The budget eliminates $56 million in programs, including grants to monitor water quality at beaches, reduce cancer-causing radon indoors, and clean up emissions from diesel engines.
The EPA’s budget figures exclude an additional $14 million, the agency’s share of Obama’s request for an extra $55 billion above a December budget agreement. That money is slated for helping communities prepare for impending climate changes: $10 million will be spent on protecting coastal wetlands and $4 million will support urban forests.

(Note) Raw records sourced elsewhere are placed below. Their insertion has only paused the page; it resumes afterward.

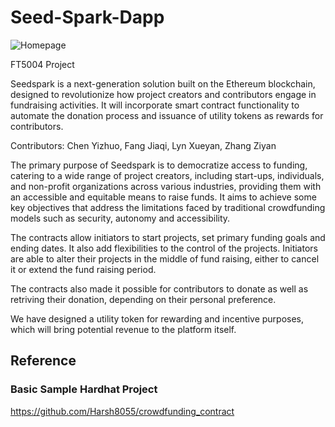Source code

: # Seed-Spark-Dapp

![Homepage](https://user-images.githubusercontent.com/67081093/233643010-21e54ec4-ede5-42ab-a2b9-b759dbd23364.png)

FT5004 Project

Seedspark is a next-generation solution built on the Ethereum blockchain, designed to revolutionize how project creators and contributors engage in fundraising activities. It will incorporate smart contract functionality to automate the donation process and issuance of utility tokens as rewards for contributors.

Contributors: Chen Yizhuo, Fang Jiaqi, Lyn Xueyan, Zhang Ziyan

The primary purpose of Seedspark is to democratize access to funding, catering to a wide range of project creators, including start-ups, individuals, and non-profit organizations across various industries, providing them with an accessible and equitable means to raise funds. It aims to achieve some key objectives that address the limitations faced by traditional crowdfunding models such as security, autonomy and accessibility.

The contracts allow initiators to start projects, set primary funding goals and ending dates. It also add flexibilities to the control of the projects. Initiators are able to alter their projects in the middle of fund raising, either to cancel it or extend the fund raising period. 

The contracts also made it possible for contributors to donate as well as retriving their donation, depending on their personal preference.

We have designed a utility token for rewarding and incentive purposes, which will bring potential revenue to the platform itself.

## Reference
### Basic Sample Hardhat Project
https://github.com/Harsh8055/crowdfunding_contract

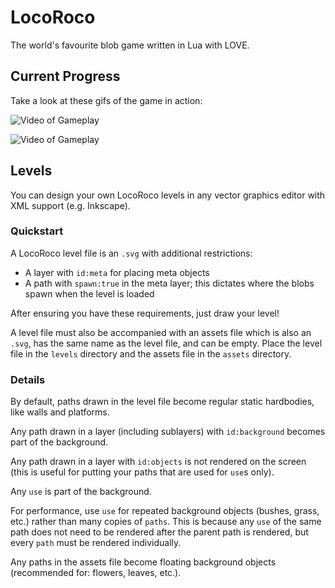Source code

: # LocoRoco

The world's favourite blob game written in Lua with LOVE. 

## Current Progress

Take a look at these gifs of the game in action:

![Video of Gameplay](https://raw.githubusercontent.com/dispensablegames/locoroco/master/previewfiles/v1.gif)

![Video of Gameplay](https://raw.githubusercontent.com/dispensablegames/locoroco/master/previewfiles/v2.gif)

## Levels

You can design your own LocoRoco levels in any vector graphics editor with XML support (e.g. Inkscape).

### Quickstart

A LocoRoco level file is an `.svg` with additional restrictions:
- A layer with `id:meta` for placing meta objects
- A path with `spawn:true` in the meta layer; this dictates where the blobs spawn when the level is loaded

After ensuring you have these requirements, just draw your level!

A level file must also be accompanied with an assets file which is also an `.svg`, has the same name as the level file, and can be empty. Place the level file in the `levels` directory and the assets file in the `assets` directory.

### Details

By default, paths drawn in the level file become regular static hardbodies, like walls and platforms. 

Any path drawn in a layer (including sublayers) with `id:background` becomes part of the background.

Any path drawn in a layer with `id:objects` is not rendered on the screen (this is useful for putting your paths that are used for `use`s only).

Any `use` is part of the background. 

For performance, use `use` for repeated background objects (bushes, grass, etc.) rather than many copies of `paths`. This is because any `use` of the same path does not need to be rendered after the parent path is rendered, but every `path` must be rendered individually.

Any paths in the assets file become floating background objects (recommended for: flowers, leaves, etc.). 
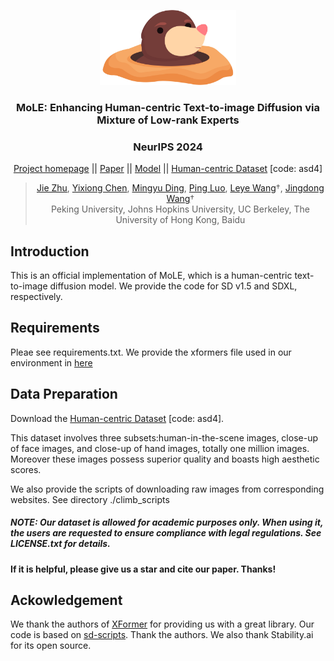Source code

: <p align="center">
  <img src="img/title.png"  height=120>
</p>

### <div align="center"> MoLE: Enhancing Human-centric Text-to-image Diffusion via Mixture of Low-rank Experts<div> 
### <div align="center"> NeurIPS 2024 <div> 

<div align="center">

[Project homepage](https://sites.google.com/view/mole4diffuser/) || [Paper](https://sites.google.com/view/mole4diffuser/) ||  [Model](https://huggingface.co/jiezhueval/MoLE-SDXL/tree/main) || [Human-centric Dataset](https://pan.baidu.com/s/1QL_IImARcBBLwleXEI1wsg) [code: asd4]

</div>

<div align="center">

> [Jie Zhu](https://scholar.google.com/citations?user=ZL506kEAAAAJ&hl=zh-CN), [Yixiong Chen](https://schuture.github.io/), 
> [Mingyu Ding](https://dingmyu.github.io/), [Ping Luo](http://luoping.me/),
> [Leye Wang](https://wangleye.github.io/)&#8224;,
> [Jingdong Wang](https://jingdongwang2017.github.io/)&#8224;
> <br>Peking University, Johns Hopkins University, UC Berkeley, The University of Hong Kong, Baidu<br>

</div>

## Introduction
This is an official implementation of MoLE, which is a human-centric text-to-image diffusion model. We provide the code for SD v1.5 and SDXL, respectively.  

## Requirements
Pleae see requirements.txt. We provide the xformers file used in our environment in [here](https://drive.google.com/drive/folders/1h390KY7VVXhXqXd1r1-np4E6vdEXxUUU?usp=sharing)

## Data Preparation
Download the [Human-centric Dataset](https://pan.baidu.com/s/1QL_IImARcBBLwleXEI1wsg) [code: asd4].

This dataset involves three subsets:human-in-the-scene images, close-up of face images, and close-up of hand images, totally one million images. Moreover these images possess superior quality and boasts high aesthetic scores.

We also provide the scripts of downloading raw images from corresponding websites. See directory ./climb_scripts

##### NOTE: Our dataset is allowed for academic purposes only. When using it, the users are requested to ensure compliance with legal regulations. See LICENSE.txt for details.

#### If it is helpful, please give us a star and cite our paper. Thanks!

## Ackowledgement
We thank the authors of [XFormer](https://github.com/lucidrains/xformers) for providing us with a great library. Our code is based on [sd-scripts](https://github.com/kohya-ss/sd-scripts). Thank the authors. We also thank Stability.ai for
its open source.




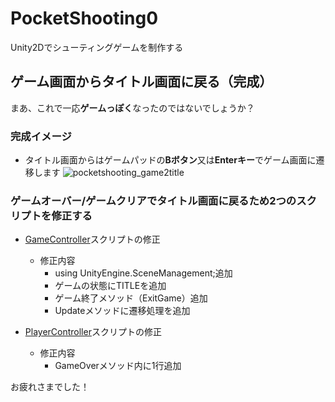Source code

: # PocketShooting0
Unity2Dでシューティングゲームを制作する

## ゲーム画面からタイトル画面に戻る（完成）
まあ、これで一応**ゲームっぽく**なったのではないでしょうか？

### 完成イメージ
- タイトル画面からはゲームパッドの**Bボタン**又は**Enterキー**でゲーム画面に遷移します
![pocketshooting_game2title](https://user-images.githubusercontent.com/32384416/141254498-03fdeb2f-5809-47a2-9e97-8d52201a51e3.gif)

### ゲームオーバー/ゲームクリアでタイトル画面に戻るため2つのスクリプトを修正する
- [GameController](https://github.com/mrgarita/PocketShooting0/blob/game_to_title/GameController.cs)スクリプトの修正

  - 修正内容
    - using UnityEngine.SceneManagement;追加
    - ゲームの状態にTITLEを追加
    - ゲーム終了メソッド（ExitGame）追加
    - Updateメソッドに遷移処理を追加

- [PlayerController](https://github.com/mrgarita/PocketShooting0/blob/game_to_title/PlayerController.cs)スクリプトの修正

  - 修正内容
    - GameOverメソッド内に1行追加

お疲れさまでした！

Agency: Health and Human Services
Discretionary spending: $73.7 billion
Percentage change from 2014: 7.6 percent decrease
Highlights: Obama’s proposed health care budget supports the rollout of the president’s health care law and lays the groundwork for next year’s open enrollment season, when the administration hopes to have worked out all the bugs in the new insurance system. Fees from insurers will provide a new stream of revenue for online markets that cater to people who don’t have access to health care on the job. The budget includes $25 million over two years to monitor and prevent fraud in the insurance exchanges.
Monday’s budget documents provided little detail on Medicare and Medicaid, the entitlement programs that account for the vast majority of HHS spending. Those specifics will be released later. However, Obama’s plan calls for overall cuts of $402 billion over ten years projected spending on the two giant health care programs. Most of that would come from Medicare. The budget also supports congressional efforts to change the way Medicare pays doctors, emphasizing improved quality. For Medicaid, the budget proposes a one-year extension of higher payments for primary care practitioners.
The Medicare cuts are expected to be heavy on recycled and updated versions of previous proposals. They include higher premiums on affluent beneficiaries for outpatient care and prescription drug coverage, and a raft of changes that would squeeze service providers.
Agency: Homeland Security
Discretionary spending: $38.2 billion
Percentage change from 2014: 2.8 percent decrease
Highlights: Obama’s proposed homeland security budget would provide money to hire 2,000 new Customs and Border Protection officers to work at the country’s ports of entry. The budget also proposes another 2,000 officers whose positions would be funded by user fees. Lawmakers and others have repeatedly complained to the Homeland Security Department that long waits at borders and airports hinders both business and tourism and have repeatedly asked for more border officers.